PROBLEM TO SOLVE: Copy every line from the records below that carries the word "drives".

▬▬▬▬▬▬

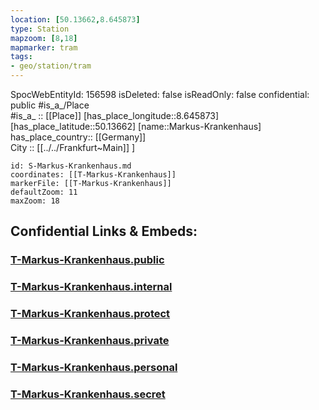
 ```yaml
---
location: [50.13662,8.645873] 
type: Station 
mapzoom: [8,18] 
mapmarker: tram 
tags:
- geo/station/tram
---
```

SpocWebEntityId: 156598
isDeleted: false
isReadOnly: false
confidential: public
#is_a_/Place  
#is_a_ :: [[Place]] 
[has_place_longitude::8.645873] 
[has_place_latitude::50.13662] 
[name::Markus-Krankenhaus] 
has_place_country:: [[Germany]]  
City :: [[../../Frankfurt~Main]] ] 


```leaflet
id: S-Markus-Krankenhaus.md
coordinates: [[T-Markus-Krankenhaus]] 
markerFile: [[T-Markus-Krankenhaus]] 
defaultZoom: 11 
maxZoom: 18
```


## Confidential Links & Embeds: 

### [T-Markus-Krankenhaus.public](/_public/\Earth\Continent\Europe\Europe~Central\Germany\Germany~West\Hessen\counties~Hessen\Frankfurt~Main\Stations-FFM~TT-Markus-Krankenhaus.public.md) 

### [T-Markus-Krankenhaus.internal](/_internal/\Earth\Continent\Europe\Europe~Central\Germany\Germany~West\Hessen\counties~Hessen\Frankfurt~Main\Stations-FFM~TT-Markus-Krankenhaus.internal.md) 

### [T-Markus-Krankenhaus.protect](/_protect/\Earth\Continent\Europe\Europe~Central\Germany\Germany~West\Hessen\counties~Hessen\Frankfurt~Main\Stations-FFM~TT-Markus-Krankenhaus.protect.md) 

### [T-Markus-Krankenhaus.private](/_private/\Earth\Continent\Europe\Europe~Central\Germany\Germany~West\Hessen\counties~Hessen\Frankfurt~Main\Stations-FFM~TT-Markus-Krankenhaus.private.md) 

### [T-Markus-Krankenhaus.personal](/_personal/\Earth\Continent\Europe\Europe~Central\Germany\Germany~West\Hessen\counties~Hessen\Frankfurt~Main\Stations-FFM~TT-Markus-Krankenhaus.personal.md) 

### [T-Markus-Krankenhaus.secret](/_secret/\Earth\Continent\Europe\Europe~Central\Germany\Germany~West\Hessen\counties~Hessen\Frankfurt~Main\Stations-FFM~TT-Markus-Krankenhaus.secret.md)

▬▬▬▬▬▬

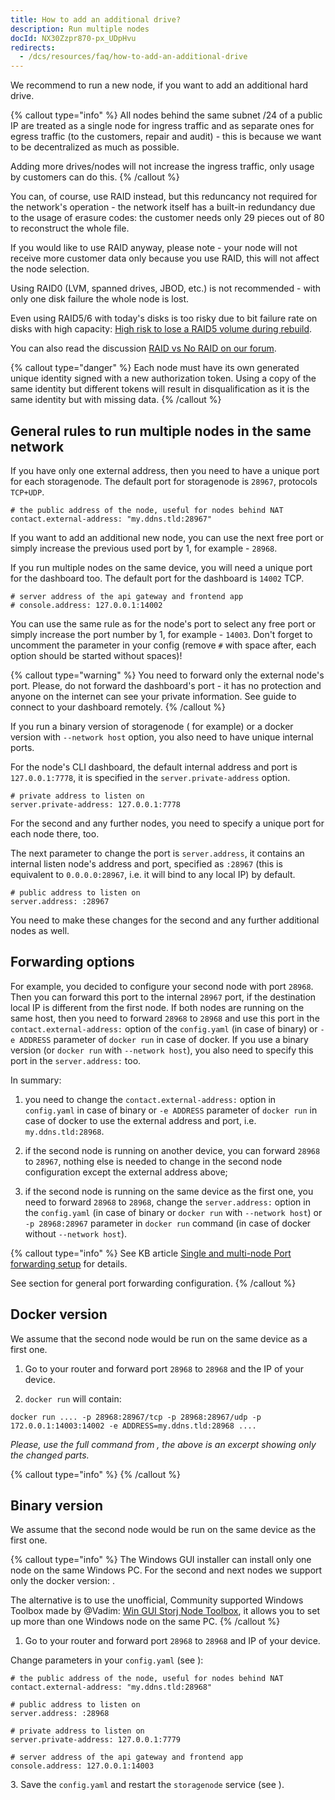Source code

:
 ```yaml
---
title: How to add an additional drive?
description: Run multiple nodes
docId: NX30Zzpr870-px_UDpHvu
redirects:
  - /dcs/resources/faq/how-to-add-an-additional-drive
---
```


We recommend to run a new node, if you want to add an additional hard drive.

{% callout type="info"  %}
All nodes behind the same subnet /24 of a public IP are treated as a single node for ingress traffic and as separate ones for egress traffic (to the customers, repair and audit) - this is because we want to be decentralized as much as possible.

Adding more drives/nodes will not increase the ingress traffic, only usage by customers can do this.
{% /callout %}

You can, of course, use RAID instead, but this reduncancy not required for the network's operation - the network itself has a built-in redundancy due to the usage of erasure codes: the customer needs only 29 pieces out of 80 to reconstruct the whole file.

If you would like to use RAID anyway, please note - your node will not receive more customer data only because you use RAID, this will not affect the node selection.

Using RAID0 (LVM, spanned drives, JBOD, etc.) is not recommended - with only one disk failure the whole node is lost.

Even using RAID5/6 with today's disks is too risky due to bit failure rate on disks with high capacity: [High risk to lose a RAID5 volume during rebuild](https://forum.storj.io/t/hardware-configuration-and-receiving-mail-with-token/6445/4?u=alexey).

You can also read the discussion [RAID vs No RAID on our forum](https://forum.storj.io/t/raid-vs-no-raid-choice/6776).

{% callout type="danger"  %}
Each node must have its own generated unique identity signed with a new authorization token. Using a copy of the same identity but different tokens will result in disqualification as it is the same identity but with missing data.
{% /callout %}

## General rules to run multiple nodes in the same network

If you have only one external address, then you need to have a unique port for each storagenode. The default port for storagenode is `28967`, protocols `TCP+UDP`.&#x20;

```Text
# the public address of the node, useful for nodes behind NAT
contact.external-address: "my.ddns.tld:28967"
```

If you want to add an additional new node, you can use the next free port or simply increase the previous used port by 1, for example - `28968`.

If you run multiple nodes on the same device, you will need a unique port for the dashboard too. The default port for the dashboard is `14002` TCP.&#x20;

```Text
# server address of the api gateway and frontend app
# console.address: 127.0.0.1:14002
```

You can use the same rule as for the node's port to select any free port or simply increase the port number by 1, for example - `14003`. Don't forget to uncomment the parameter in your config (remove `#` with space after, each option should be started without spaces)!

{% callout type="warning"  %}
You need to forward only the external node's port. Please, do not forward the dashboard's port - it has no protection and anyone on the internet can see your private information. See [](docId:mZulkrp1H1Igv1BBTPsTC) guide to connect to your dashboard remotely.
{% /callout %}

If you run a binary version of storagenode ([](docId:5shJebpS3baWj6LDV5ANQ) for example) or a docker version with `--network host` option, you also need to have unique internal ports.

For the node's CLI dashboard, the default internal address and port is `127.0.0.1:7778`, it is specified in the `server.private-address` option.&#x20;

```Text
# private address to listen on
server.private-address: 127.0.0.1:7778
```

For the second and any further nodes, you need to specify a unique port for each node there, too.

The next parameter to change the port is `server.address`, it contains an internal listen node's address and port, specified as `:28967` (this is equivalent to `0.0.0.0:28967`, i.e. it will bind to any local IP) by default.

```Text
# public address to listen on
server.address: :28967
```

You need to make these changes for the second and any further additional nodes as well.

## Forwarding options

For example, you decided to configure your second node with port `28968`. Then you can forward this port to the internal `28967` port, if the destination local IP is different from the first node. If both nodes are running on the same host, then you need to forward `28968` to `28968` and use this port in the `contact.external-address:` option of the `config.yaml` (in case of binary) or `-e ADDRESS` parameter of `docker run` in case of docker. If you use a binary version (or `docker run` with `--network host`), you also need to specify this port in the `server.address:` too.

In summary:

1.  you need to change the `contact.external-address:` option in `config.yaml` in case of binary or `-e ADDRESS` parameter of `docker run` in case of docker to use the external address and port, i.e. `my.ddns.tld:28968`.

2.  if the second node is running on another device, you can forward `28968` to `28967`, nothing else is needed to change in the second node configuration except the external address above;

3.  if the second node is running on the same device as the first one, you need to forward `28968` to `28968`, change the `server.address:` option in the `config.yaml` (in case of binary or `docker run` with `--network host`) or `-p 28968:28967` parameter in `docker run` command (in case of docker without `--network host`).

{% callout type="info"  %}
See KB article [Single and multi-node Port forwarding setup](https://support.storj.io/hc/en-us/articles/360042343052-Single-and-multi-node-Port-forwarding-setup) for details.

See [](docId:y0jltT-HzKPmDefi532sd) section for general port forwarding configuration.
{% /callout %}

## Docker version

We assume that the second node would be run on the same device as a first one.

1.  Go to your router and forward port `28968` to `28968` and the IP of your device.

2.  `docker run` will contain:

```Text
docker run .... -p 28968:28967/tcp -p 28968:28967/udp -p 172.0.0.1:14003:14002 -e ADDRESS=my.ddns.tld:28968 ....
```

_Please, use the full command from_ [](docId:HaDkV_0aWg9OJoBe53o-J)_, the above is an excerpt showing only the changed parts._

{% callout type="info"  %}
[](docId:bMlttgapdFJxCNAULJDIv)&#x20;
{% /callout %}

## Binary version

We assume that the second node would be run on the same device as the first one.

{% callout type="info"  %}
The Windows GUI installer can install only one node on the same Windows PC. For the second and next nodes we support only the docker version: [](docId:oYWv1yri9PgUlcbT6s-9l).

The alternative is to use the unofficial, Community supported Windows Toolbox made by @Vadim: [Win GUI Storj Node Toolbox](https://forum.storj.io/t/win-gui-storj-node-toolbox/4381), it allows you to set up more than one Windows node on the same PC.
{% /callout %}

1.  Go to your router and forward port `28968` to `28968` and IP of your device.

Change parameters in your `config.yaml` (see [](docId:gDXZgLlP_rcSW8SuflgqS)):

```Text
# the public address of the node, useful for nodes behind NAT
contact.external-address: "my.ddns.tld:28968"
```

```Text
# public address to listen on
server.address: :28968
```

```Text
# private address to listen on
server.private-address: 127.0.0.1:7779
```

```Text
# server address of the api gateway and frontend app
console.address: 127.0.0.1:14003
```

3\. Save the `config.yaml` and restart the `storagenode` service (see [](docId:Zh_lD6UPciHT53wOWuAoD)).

▬▬▬▬▬▬

RESULT FOR THIS EXERCISE:
Adding more drives/nodes will not increase the ingress traffic, only usage by customers can do this.
Using RAID0 (LVM, spanned drives, JBOD, etc.) is not recommended - with only one disk failure the whole node is lost.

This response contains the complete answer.